Bamberg, Donnerstag, 24. Dezember 2015

Als Muslime feiern zwei Familien aus dem Irak und Syrien am Donnerstag in Kemmern zum ersten Mal den Heiligen Abend. Um ihren Kindern eine Zukunft geben zu können, verließen sie die Heimat.
Bei einer Kemmerner Weihnachtsfeier bekamen Mohammad und Sana die ersten Weihnachtsgeschenke ihres Lebens.  Foto: pr


Kerzen. Zweige und Christbaumkugeln stehen in einem Glas auf dem Tisch. Ein Kärtchen mit Noten und den Textzeilen: "Kling, Glöckchen, klingelingeling, kling, Glöckchen, kling! Lasst mich ein, ihr Kinder, ist so kalt der Winter, öffnet mir die Türen, lasst mich nicht erfrieren." Barzan Sabah Mohammad, der im Frühjahr aus dem Irak floh, hat mit seinen drei Kindern in Franken Zuflucht gefunden.

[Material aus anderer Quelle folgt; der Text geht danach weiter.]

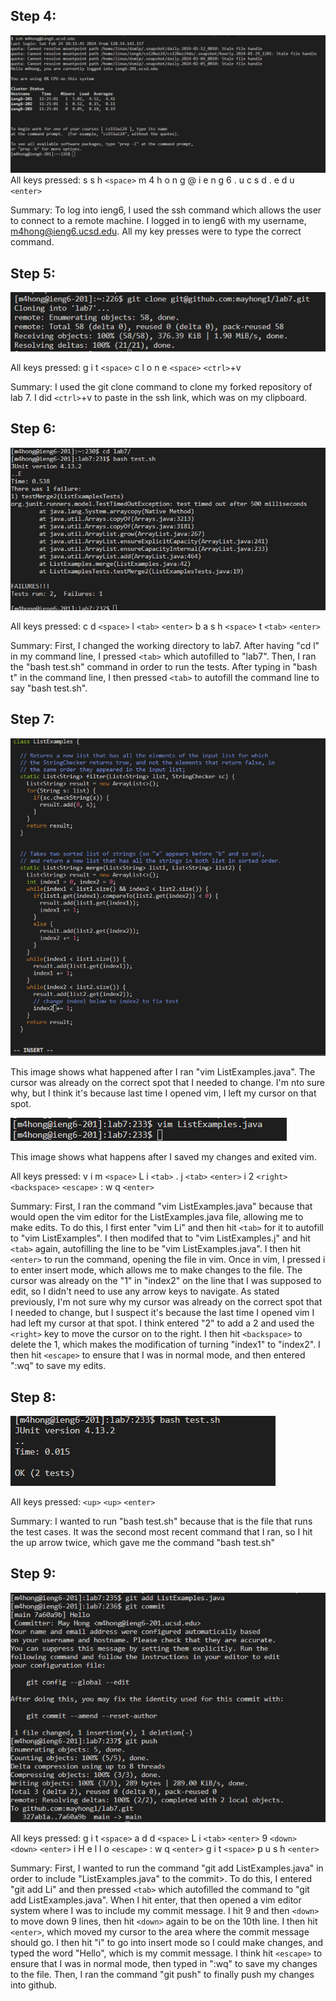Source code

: ## Step 4:

![image1](image1.png)
All keys pressed: s s h `<space>` m 4 h o n g @ i e n g 6 . u c s d . e d u `<enter>`

Summary: To log into ieng6, I used the ssh command which allows the user to connect to a remote machine. I logged in to ieng6 with my username, m4hong@ieng6.ucsd.edu. All my key presses were to type the correct command.

## Step 5:

![image2](image2.png)

All keys pressed: g i t `<space>` c l o n e `<space>` `<ctrl>`+v

Summary: I used the git clone command to clone my forked repository of lab 7. I did `<ctrl>`+v to paste in the ssh link, which was on my clipboard.

## Step 6:

![image3](image3.png)

All keys pressed: c d `<space>` l `<tab>` `<enter>` b a s h `<space>` t `<tab>` `<enter>`

Summary: First, I changed the working directory to lab7. After having "cd l" in my command line, I pressed `<tab>` which autofilled to "lab7". Then, I ran the "bash test.sh" command in order to run the tests. After typing in "bash t" in the command line, I then pressed `<tab>` to autofill the command line to say "bash test.sh".

## Step 7:

![image4](image4.png)

This image shows what happened after I ran "vim ListExamples.java". The cursor was already on the correct spot that I needed to change. I'm nto sure why, but I think it's because last time I opened vim, I left my cursor on that spot.

![image5](image5.png)

This image shows what happens after I saved my changes and exited vim.

All keys pressed: v i m `<space>` L i `<tab>` . j `<tab>` `<enter>` i 2 `<right>` `<backspace>` `<escape>` : w q `<enter>`

Summary: First, I ran the command "vim ListExamples.java" because that would open the vim editor for the ListExamples.java file, allowing me to make edits. To do this, I first enter "vim Li" and then hit `<tab>` for it to autofill to "vim ListExamples". I then modifed that to "vim ListExamples.j" and hit `<tab>` again, autofilling the line to be "vim ListExamples.java". I then hit `<enter>` to run the command, opening the file in vim. Once in vim, I pressed i to enter insert mode, which allows me to make changes to the file. The cursor was already on the "1" in "index2" on the line that I was supposed to edit, so I didn't need to use any arrow keys to navigate. As stated previously, I'm not sure why my cursor was already on the correct spot that I needed to change, but I suspect it's because the last time I opened vim I had left my cursor at that spot. I think entered "2" to add a 2 and used the `<right>` key to move the cursor on to the right. I then hit `<backspace>` to delete the 1, which makes the modification of turning "index1" to "index2". I then hit `<escape>` to ensure that I was in normal mode, and then entered ":wq" to save my edits.

## Step 8: 

![image6](image6.png)

All keys pressed: `<up>` `<up>` `<enter>`

Summary: I wanted to run "bash test.sh" because that is the file that runs the test cases. It was the second most recent command that I ran, so I hit the up arrow twice, which gave me the command "bash test.sh"

## Step 9:

![image7](image7.png)

All keys pressed: g i t `<space>` a d d `<space>` L i `<tab>` `<enter>` 9 `<down>` `<down>` `<enter>` i H e l l o `<escape>` : w q `<enter>` g i t `<space>` p u s h `<enter>` 

Summary: First, I wanted to run the command "git add ListExamples.java" in order to include "ListExamples.java" to the commit>. To do this, I entered "git add Li" and then pressed `<tab>` which autofilled the command to "git add ListExamples.java". When I hit enter, that then opened a vim editor system where I was to include my commit message. I hit 9 and then `<down>` to move down 9 lines, then hit `<down>` again to be on the 10th line. I then hit `<enter>`, which moved my cursor to the area where the commit message should go. I then hit "i" to go into insert mode so I could make changes, and typed the word "Hello", which is my commit message. I think hit `<escape>` to ensure that I was in normal mode, then typed in ":wq" to save my changes to the file. Then, I ran the command "git push" to finally push my changes into github.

Ebenso wie Ilyas Al-Ahmad, der mit seiner Frau und Töchterchen Bailasan im Sommer aus Syrien kam. Am Donnerstag feiern alle zusammen in der kleinen Wohnung, die sich die mittlerweile befreundeten Familien in der Kemmerner Flüchtlingsunterkunft der AWO teilen, den Heiligen Abend, das Fest der Liebe.

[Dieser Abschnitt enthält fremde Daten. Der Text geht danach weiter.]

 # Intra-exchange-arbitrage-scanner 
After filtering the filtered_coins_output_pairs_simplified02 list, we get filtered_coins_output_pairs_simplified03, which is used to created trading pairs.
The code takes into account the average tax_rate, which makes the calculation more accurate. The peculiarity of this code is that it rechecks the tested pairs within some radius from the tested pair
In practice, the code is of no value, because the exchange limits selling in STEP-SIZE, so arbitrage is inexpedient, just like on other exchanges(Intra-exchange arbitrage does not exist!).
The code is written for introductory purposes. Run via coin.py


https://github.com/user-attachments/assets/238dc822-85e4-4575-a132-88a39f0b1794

Zum ersten Mal besuchten die Muslime am vergangenen Wochenende eine Weihnachtsfeier. Zum ersten Mal hörten sie Adventslieder, sahen die geschmückten Straßen und Plätze ihrer neuen Heimat. So stand für die Flüchtlinge irgendwann fest: "Jetzt sind wir hier, jetzt feiern wir mit", wie Barzan Sabah Mohammad bei einem Besuch erzählte.


Menschen werden abgeschlachtet

Aus Sorge um seine beiden Töchter und den zwölfjährigen Sohn hatte der 41-Jährige die Heimat verlassen. Er floh vor den Kämpfern des "Islamischen Staats", berichtete Mohammad in gebrochenem Deutsch. Menschen würden abgeschlachtet, Frauen vergewaltigt, so der Familienvater, der immer wieder nach den passenden Worten suchte. Dann sprang Orlando Gally als Übersetzer ein - der Migrationsverwalter der Arbeiterwohlfahrt in Stadt und Landkreis Bamberg.

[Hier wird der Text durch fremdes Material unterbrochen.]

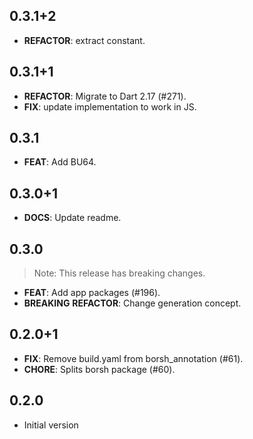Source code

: ## 0.3.1+2

 - **REFACTOR**: extract constant.

## 0.3.1+1

 - **REFACTOR**: Migrate to Dart 2.17 (#271).
 - **FIX**: update implementation to work in JS.

## 0.3.1

 - **FEAT**: Add BU64.

## 0.3.0+1

 - **DOCS**: Update readme.

## 0.3.0

> Note: This release has breaking changes.

 - **FEAT**: Add app packages (#196).
 - **BREAKING** **REFACTOR**: Change generation concept.

## 0.2.0+1

 - **FIX**: Remove build.yaml from borsh_annotation (#61).
 - **CHORE**: Splits borsh package (#60).

## 0.2.0

 - Initial version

Als Bäcker arbeitete Mohammad im Irak. Und hofft nun, möglichst bald wieder in den erlernten Beruf zurückkehren zu können. "Dafür muss ich aber erst als Flüchtling anerkannt sein und eine Arbeitserlaubnis erhalten."


Freundschaft geschlossen

Während Mohammads zwölfjähriger Sohn und die achtjährige Sana bei unserem vorweihnachtlichen Besuch noch in der Schule waren, war die älteste Tochter schon zu Hause. Große Fortschritte macht Sarah im Deutschkurs, wie ihr Vater stolz erklärte.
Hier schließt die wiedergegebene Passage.